(SUPPLIED ENTRIES Opens)

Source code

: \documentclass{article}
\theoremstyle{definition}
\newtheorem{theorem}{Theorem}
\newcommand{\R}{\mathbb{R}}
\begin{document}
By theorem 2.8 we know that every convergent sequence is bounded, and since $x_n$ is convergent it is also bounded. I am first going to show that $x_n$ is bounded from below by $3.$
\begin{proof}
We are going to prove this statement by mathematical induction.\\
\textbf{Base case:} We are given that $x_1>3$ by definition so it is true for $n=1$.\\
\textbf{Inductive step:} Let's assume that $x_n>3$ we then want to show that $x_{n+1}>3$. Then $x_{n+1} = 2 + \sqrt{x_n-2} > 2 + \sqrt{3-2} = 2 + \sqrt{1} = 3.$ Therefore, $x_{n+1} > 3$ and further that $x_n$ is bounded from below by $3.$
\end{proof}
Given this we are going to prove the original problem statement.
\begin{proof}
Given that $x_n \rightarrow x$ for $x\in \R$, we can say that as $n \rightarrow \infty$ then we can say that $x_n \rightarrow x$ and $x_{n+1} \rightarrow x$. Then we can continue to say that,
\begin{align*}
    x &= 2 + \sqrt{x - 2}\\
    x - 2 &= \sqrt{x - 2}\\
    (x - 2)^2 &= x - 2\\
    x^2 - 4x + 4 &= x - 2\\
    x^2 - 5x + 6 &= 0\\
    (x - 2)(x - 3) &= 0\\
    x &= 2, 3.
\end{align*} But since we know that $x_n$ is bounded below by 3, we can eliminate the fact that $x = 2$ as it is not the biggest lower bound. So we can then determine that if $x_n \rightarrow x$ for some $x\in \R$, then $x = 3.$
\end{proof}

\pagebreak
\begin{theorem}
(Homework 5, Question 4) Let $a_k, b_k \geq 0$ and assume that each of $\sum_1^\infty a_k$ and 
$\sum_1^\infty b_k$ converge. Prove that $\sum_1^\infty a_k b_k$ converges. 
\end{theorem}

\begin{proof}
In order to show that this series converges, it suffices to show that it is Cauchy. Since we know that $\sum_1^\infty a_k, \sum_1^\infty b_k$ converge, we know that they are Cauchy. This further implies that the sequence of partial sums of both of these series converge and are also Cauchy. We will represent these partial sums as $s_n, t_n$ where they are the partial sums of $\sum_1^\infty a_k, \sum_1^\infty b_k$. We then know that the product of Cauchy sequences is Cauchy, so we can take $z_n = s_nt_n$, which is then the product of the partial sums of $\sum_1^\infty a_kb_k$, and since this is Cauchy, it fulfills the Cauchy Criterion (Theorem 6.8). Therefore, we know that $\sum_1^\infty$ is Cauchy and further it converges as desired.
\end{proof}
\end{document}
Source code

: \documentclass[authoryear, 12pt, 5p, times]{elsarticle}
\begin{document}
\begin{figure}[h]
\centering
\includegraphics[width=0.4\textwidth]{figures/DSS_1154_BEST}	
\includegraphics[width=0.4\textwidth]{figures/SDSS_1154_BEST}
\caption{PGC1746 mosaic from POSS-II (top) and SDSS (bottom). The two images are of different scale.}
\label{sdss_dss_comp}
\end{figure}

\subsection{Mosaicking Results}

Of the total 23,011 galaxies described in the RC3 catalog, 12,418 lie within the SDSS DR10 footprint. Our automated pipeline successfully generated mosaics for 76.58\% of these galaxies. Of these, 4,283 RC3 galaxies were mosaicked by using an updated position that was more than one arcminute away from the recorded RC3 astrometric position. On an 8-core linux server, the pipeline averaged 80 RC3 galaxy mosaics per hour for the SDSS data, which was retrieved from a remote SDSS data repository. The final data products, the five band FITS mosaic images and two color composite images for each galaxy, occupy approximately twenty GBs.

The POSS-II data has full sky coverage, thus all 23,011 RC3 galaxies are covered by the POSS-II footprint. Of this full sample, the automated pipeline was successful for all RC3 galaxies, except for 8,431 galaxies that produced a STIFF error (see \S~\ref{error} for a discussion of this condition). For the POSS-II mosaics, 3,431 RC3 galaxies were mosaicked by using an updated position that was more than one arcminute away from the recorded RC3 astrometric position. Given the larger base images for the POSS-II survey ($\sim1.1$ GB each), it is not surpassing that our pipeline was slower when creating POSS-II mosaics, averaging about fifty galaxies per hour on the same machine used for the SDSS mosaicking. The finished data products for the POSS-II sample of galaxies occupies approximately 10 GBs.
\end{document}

(SUPPLIED ENTRIES Closes)

▸ **WORK ORDER**
Give the records back in full, word for word.

▸ **ANSWER BOX**
Source code

: \documentclass{article}
\theoremstyle{definition}
\newtheorem{theorem}{Theorem}
\newcommand{\R}{\mathbb{R}}
\begin{document}
By theorem 2.8 we know that every convergent sequence is bounded, and since $x_n$ is convergent it is also bounded. I am first going to show that $x_n$ is bounded from below by $3.$
\begin{proof}
We are going to prove this statement by mathematical induction.\\
\textbf{Base case:} We are given that $x_1>3$ by definition so it is true for $n=1$.\\
\textbf{Inductive step:} Let's assume that $x_n>3$ we then want to show that $x_{n+1}>3$. Then $x_{n+1} = 2 + \sqrt{x_n-2} > 2 + \sqrt{3-2} = 2 + \sqrt{1} = 3.$ Therefore, $x_{n+1} > 3$ and further that $x_n$ is bounded from below by $3.$
\end{proof}
Given this we are going to prove the original problem statement.
\begin{proof}
Given that $x_n \rightarrow x$ for $x\in \R$, we can say that as $n \rightarrow \infty$ then we can say that $x_n \rightarrow x$ and $x_{n+1} \rightarrow x$. Then we can continue to say that,
\begin{align*}
    x &= 2 + \sqrt{x - 2}\\
    x - 2 &= \sqrt{x - 2}\\
    (x - 2)^2 &= x - 2\\
    x^2 - 4x + 4 &= x - 2\\
    x^2 - 5x + 6 &= 0\\
    (x - 2)(x - 3) &= 0\\
    x &= 2, 3.
\end{align*} But since we know that $x_n$ is bounded below by 3, we can eliminate the fact that $x = 2$ as it is not the biggest lower bound. So we can then determine that if $x_n \rightarrow x$ for some $x\in \R$, then $x = 3.$
\end{proof}

\pagebreak
\begin{theorem}
(Homework 5, Question 4) Let $a_k, b_k \geq 0$ and assume that each of $\sum_1^\infty a_k$ and 
$\sum_1^\infty b_k$ converge. Prove that $\sum_1^\infty a_k b_k$ converges. 
\end{theorem}

\begin{proof}
In order to show that this series converges, it suffices to show that it is Cauchy. Since we know that $\sum_1^\infty a_k, \sum_1^\infty b_k$ converge, we know that they are Cauchy. This further implies that the sequence of partial sums of both of these series converge and are also Cauchy. We will represent these partial sums as $s_n, t_n$ where they are the partial sums of $\sum_1^\infty a_k, \sum_1^\infty b_k$. We then know that the product of Cauchy sequences is Cauchy, so we can take $z_n = s_nt_n$, which is then the product of the partial sums of $\sum_1^\infty a_kb_k$, and since this is Cauchy, it fulfills the Cauchy Criterion (Theorem 6.8). Therefore, we know that $\sum_1^\infty$ is Cauchy and further it converges as desired.
\end{proof}
\end{document}
Source code

: \documentclass[authoryear, 12pt, 5p, times]{elsarticle}
\begin{document}
\begin{figure}[h]
\centering
\includegraphics[width=0.4\textwidth]{figures/DSS_1154_BEST}	
\includegraphics[width=0.4\textwidth]{figures/SDSS_1154_BEST}
\caption{PGC1746 mosaic from POSS-II (top) and SDSS (bottom). The two images are of different scale.}
\label{sdss_dss_comp}
\end{figure}

\subsection{Mosaicking Results}

Of the total 23,011 galaxies described in the RC3 catalog, 12,418 lie within the SDSS DR10 footprint. Our automated pipeline successfully generated mosaics for 76.58\% of these galaxies. Of these, 4,283 RC3 galaxies were mosaicked by using an updated position that was more than one arcminute away from the recorded RC3 astrometric position. On an 8-core linux server, the pipeline averaged 80 RC3 galaxy mosaics per hour for the SDSS data, which was retrieved from a remote SDSS data repository. The final data products, the five band FITS mosaic images and two color composite images for each galaxy, occupy approximately twenty GBs.

The POSS-II data has full sky coverage, thus all 23,011 RC3 galaxies are covered by the POSS-II footprint. Of this full sample, the automated pipeline was successful for all RC3 galaxies, except for 8,431 galaxies that produced a STIFF error (see \S~\ref{error} for a discussion of this condition). For the POSS-II mosaics, 3,431 RC3 galaxies were mosaicked by using an updated position that was more than one arcminute away from the recorded RC3 astrometric position. Given the larger base images for the POSS-II survey ($\sim1.1$ GB each), it is not surpassing that our pipeline was slower when creating POSS-II mosaics, averaging about fifty galaxies per hour on the same machine used for the SDSS mosaicking. The finished data products for the POSS-II sample of galaxies occupies approximately 10 GBs.
\end{document}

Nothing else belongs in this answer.